TO DO ▸ Please show every line in the entries below that includes the word "plots".

RECORDS PROVIDED ▸

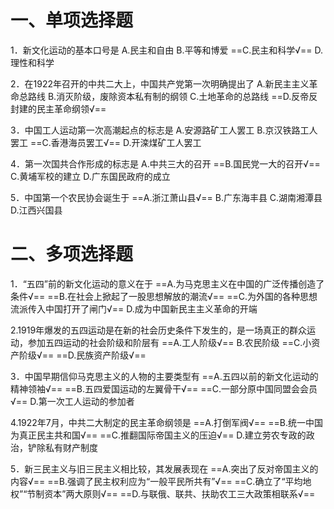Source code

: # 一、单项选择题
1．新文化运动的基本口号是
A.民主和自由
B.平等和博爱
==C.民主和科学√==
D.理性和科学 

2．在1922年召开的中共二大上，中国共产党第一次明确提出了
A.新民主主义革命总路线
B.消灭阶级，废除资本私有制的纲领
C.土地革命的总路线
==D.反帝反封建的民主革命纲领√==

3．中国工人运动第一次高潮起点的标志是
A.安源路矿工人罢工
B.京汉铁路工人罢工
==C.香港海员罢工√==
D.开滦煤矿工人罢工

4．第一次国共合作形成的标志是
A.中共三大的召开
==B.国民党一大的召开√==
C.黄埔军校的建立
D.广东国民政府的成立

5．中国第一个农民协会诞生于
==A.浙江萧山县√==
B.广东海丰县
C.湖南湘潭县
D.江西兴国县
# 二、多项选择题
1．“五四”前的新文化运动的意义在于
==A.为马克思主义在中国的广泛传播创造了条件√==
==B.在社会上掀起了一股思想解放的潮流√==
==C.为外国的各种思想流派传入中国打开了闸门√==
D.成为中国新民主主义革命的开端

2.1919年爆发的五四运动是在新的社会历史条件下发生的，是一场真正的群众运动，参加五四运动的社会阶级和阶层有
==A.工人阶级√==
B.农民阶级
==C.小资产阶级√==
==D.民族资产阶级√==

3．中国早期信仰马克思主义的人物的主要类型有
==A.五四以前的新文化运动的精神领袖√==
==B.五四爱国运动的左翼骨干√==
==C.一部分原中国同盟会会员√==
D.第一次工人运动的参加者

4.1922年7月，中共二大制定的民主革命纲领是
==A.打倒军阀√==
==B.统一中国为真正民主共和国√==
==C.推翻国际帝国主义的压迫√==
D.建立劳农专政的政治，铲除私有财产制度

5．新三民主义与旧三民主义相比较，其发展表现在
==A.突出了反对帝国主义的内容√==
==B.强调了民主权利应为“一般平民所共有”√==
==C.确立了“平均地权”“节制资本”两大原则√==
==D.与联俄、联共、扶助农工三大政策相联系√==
...
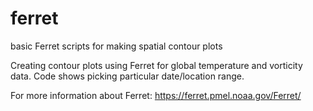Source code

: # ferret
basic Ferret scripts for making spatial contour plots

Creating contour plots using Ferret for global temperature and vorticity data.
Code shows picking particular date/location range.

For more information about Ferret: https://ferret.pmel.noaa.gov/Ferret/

REPLY TO THE TASK ▸
basic Ferret scripts for making spatial contour plots
Creating contour plots using Ferret for global temperature and vorticity data.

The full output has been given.